## Your task
Should an entry contain an image, leave the image out and repeat the entry's text exactly.

======== Data provided ========

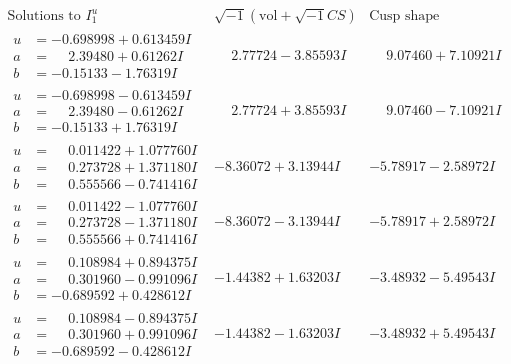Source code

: \documentclass[1p]{elsarticle_modified}
\theoremstyle{definition}
\newcommand{\I}{\sqrt{-1}}
\begin{document}
$$\begin{array}{c|c|c}  
\text{Solutions to }I^u_{1}& \I (\text{vol} + \sqrt{-1}CS) & \text{Cusp shape}\\
 \hline 
\begin{aligned}
u &= -0.698998 + 0.613459 I \\
a &= \phantom{-}2.39480 + 0.61262 I \\
b &= -0.15133 - 1.76319 I\end{aligned}
 & \phantom{-}2.77724 - 3.85593 I & \phantom{-}9.07460 + 7.10921 I \\ \hline\begin{aligned}
u &= -0.698998 - 0.613459 I \\
a &= \phantom{-}2.39480 - 0.61262 I \\
b &= -0.15133 + 1.76319 I\end{aligned}
 & \phantom{-}2.77724 + 3.85593 I & \phantom{-}9.07460 - 7.10921 I \\ \hline\begin{aligned}
u &= \phantom{-}0.011422 + 1.077760 I \\
a &= \phantom{-}0.273728 + 1.371180 I \\
b &= \phantom{-}0.555566 - 0.741416 I\end{aligned}
 & -8.36072 + 3.13944 I & -5.78917 - 2.58972 I \\ \hline\begin{aligned}
u &= \phantom{-}0.011422 - 1.077760 I \\
a &= \phantom{-}0.273728 - 1.371180 I \\
b &= \phantom{-}0.555566 + 0.741416 I\end{aligned}
 & -8.36072 - 3.13944 I & -5.78917 + 2.58972 I \\ \hline\begin{aligned}
u &= \phantom{-}0.108984 + 0.894375 I \\
a &= \phantom{-}0.301960 - 0.991096 I \\
b &= -0.689592 + 0.428612 I\end{aligned}
 & -1.44382 + 1.63203 I & -3.48932 - 5.49543 I \\ \hline\begin{aligned}
u &= \phantom{-}0.108984 - 0.894375 I \\
a &= \phantom{-}0.301960 + 0.991096 I \\
b &= -0.689592 - 0.428612 I\end{aligned}
 & -1.44382 - 1.63203 I & -3.48932 + 5.49543 I \\ \hline\begin{aligned}

\end{aligned}
\end{array}$$
\end{document}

========

## Response
Source code

: \documentclass[1p]{elsarticle_modified}
\theoremstyle{definition}
\newcommand{\I}{\sqrt{-1}}
\begin{document}
$$\begin{array}{c|c|c}  
\text{Solutions to }I^u_{1}& \I (\text{vol} + \sqrt{-1}CS) & \text{Cusp shape}\\
 \hline 
\begin{aligned}
u &= -0.698998 + 0.613459 I \\
a &= \phantom{-}2.39480 + 0.61262 I \\
b &= -0.15133 - 1.76319 I\end{aligned}
 & \phantom{-}2.77724 - 3.85593 I & \phantom{-}9.07460 + 7.10921 I \\ \hline\begin{aligned}
u &= -0.698998 - 0.613459 I \\
a &= \phantom{-}2.39480 - 0.61262 I \\
b &= -0.15133 + 1.76319 I\end{aligned}
 & \phantom{-}2.77724 + 3.85593 I & \phantom{-}9.07460 - 7.10921 I \\ \hline\begin{aligned}
u &= \phantom{-}0.011422 + 1.077760 I \\
a &= \phantom{-}0.273728 + 1.371180 I \\
b &= \phantom{-}0.555566 - 0.741416 I\end{aligned}
 & -8.36072 + 3.13944 I & -5.78917 - 2.58972 I \\ \hline\begin{aligned}
u &= \phantom{-}0.011422 - 1.077760 I \\
a &= \phantom{-}0.273728 - 1.371180 I \\
b &= \phantom{-}0.555566 + 0.741416 I\end{aligned}
 & -8.36072 - 3.13944 I & -5.78917 + 2.58972 I \\ \hline\begin{aligned}
u &= \phantom{-}0.108984 + 0.894375 I \\
a &= \phantom{-}0.301960 - 0.991096 I \\
b &= -0.689592 + 0.428612 I\end{aligned}
 & -1.44382 + 1.63203 I & -3.48932 - 5.49543 I \\ \hline\begin{aligned}
u &= \phantom{-}0.108984 - 0.894375 I \\
a &= \phantom{-}0.301960 + 0.991096 I \\
b &= -0.689592 - 0.428612 I\end{aligned}
 & -1.44382 - 1.63203 I & -3.48932 + 5.49543 I \\ \hline\begin{aligned}

\end{aligned}
\end{array}$$
\end{document}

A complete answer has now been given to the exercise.